Plain-text document sources:
* * * * * * *

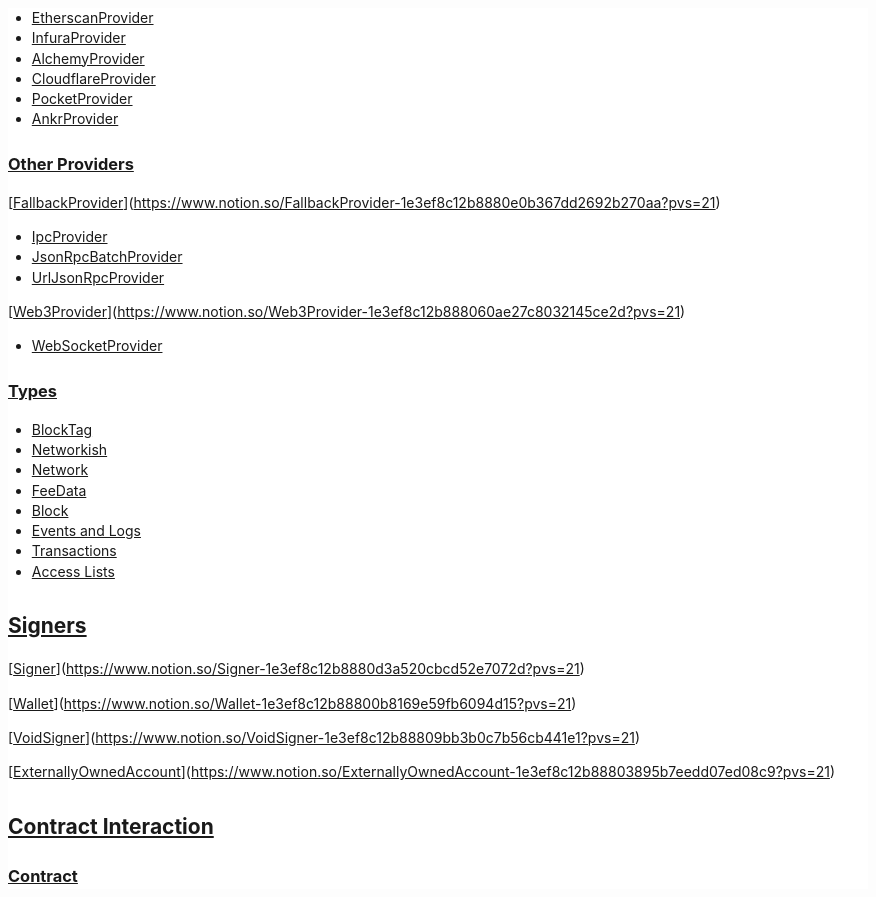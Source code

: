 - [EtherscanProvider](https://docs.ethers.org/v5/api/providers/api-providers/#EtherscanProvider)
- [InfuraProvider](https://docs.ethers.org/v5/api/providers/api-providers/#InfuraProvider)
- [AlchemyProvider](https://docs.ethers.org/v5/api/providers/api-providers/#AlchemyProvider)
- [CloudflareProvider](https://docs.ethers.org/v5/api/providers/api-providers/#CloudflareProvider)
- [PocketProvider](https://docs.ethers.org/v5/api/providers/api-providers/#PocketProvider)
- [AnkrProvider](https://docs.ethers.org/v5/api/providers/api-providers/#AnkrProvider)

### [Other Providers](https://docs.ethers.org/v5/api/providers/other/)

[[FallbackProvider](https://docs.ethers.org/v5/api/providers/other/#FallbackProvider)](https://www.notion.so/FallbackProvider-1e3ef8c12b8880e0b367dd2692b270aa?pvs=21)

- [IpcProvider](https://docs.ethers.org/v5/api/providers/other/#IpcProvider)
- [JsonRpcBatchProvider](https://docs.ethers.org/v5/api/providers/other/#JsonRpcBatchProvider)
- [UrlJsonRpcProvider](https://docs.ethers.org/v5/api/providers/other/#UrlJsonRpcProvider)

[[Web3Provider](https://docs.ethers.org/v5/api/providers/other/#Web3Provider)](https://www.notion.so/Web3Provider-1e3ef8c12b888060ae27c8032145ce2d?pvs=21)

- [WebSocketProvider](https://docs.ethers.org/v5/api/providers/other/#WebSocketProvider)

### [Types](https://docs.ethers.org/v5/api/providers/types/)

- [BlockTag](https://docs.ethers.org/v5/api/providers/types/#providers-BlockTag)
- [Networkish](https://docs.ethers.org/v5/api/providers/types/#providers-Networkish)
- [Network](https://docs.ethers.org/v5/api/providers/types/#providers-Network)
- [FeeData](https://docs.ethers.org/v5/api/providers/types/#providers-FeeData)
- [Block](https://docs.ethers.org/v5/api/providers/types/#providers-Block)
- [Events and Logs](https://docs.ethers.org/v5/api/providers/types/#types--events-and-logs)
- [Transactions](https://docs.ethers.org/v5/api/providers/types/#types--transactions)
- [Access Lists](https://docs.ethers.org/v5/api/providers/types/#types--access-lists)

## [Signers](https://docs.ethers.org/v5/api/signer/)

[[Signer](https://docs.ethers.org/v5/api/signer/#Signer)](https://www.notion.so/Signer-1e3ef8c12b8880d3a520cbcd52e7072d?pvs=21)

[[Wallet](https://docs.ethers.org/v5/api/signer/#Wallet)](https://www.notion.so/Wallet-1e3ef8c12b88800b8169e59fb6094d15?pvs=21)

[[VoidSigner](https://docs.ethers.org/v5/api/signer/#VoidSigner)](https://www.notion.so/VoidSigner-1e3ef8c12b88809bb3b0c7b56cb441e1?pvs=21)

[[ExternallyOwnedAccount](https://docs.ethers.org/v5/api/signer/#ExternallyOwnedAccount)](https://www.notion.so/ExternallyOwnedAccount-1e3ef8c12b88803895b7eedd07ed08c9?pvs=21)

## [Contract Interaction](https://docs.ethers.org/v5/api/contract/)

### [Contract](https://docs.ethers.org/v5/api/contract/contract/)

* * * * * * *

→ **Work task**: Go through the entries and report every line with the string "Contract".

→ **The completed task**:
## [Contract Interaction](https://docs.ethers.org/v5/api/contract/)
### [Contract](https://docs.ethers.org/v5/api/contract/contract/)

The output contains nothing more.